- Opening Delimiter -

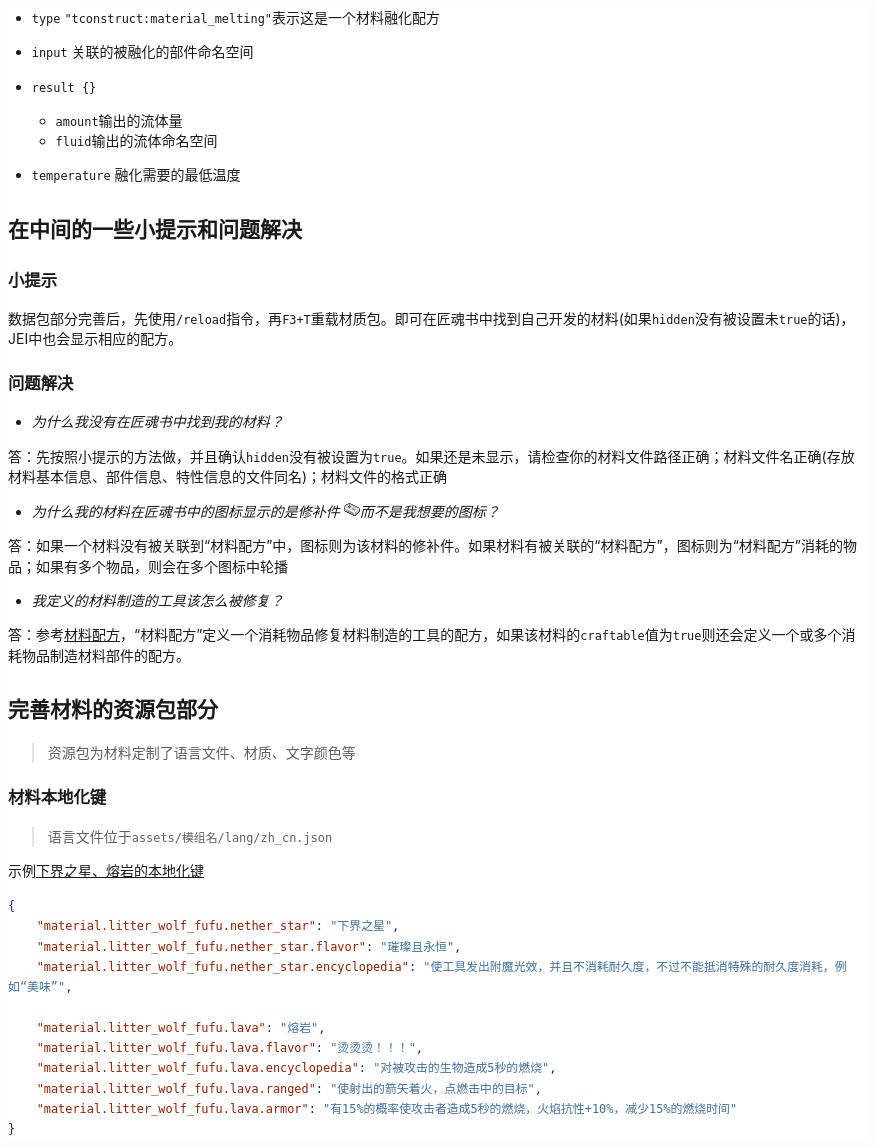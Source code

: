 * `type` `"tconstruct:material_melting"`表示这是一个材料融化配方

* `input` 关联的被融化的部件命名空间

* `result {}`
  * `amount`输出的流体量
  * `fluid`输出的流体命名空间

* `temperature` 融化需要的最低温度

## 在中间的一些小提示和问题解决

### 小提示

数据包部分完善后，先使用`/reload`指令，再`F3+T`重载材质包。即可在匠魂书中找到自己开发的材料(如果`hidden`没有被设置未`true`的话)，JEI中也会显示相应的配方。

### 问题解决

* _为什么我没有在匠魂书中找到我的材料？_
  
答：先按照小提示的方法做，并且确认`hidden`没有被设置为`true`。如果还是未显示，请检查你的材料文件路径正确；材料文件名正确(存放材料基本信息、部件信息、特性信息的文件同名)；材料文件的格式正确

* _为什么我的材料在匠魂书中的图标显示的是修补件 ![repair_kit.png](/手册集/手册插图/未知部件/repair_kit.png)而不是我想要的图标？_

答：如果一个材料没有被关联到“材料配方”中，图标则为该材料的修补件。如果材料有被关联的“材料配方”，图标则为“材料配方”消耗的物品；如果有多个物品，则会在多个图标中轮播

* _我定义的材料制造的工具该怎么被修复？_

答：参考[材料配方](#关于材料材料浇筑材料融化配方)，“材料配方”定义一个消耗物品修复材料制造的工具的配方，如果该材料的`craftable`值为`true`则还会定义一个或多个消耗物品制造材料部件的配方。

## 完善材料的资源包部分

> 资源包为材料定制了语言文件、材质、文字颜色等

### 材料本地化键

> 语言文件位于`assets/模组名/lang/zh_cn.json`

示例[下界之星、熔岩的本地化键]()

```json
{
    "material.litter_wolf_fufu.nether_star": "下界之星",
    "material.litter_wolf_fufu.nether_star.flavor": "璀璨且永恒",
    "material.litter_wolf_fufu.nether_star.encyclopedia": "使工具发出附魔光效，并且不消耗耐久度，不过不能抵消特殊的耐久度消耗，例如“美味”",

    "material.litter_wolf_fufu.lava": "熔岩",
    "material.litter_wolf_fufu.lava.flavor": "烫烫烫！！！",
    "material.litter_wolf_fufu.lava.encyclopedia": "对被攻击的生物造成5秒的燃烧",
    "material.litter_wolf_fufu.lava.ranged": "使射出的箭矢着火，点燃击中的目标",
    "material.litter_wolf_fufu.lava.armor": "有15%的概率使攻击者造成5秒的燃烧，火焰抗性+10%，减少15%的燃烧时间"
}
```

- Closing Delimiter -

Work to complete = Select and copy every line of the material that holds the string "true".

Response to the exercise =
数据包部分完善后，先使用`/reload`指令，再`F3+T`重载材质包。即可在匠魂书中找到自己开发的材料(如果`hidden`没有被设置未`true`的话)，JEI中也会显示相应的配方。
答：先按照小提示的方法做，并且确认`hidden`没有被设置为`true`。如果还是未显示，请检查你的材料文件路径正确；材料文件名正确(存放材料基本信息、部件信息、特性信息的文件同名)；材料文件的格式正确
答：参考[材料配方](#关于材料材料浇筑材料融化配方)，“材料配方”定义一个消耗物品修复材料制造的工具的配方，如果该材料的`craftable`值为`true`则还会定义一个或多个消耗物品制造材料部件的配方。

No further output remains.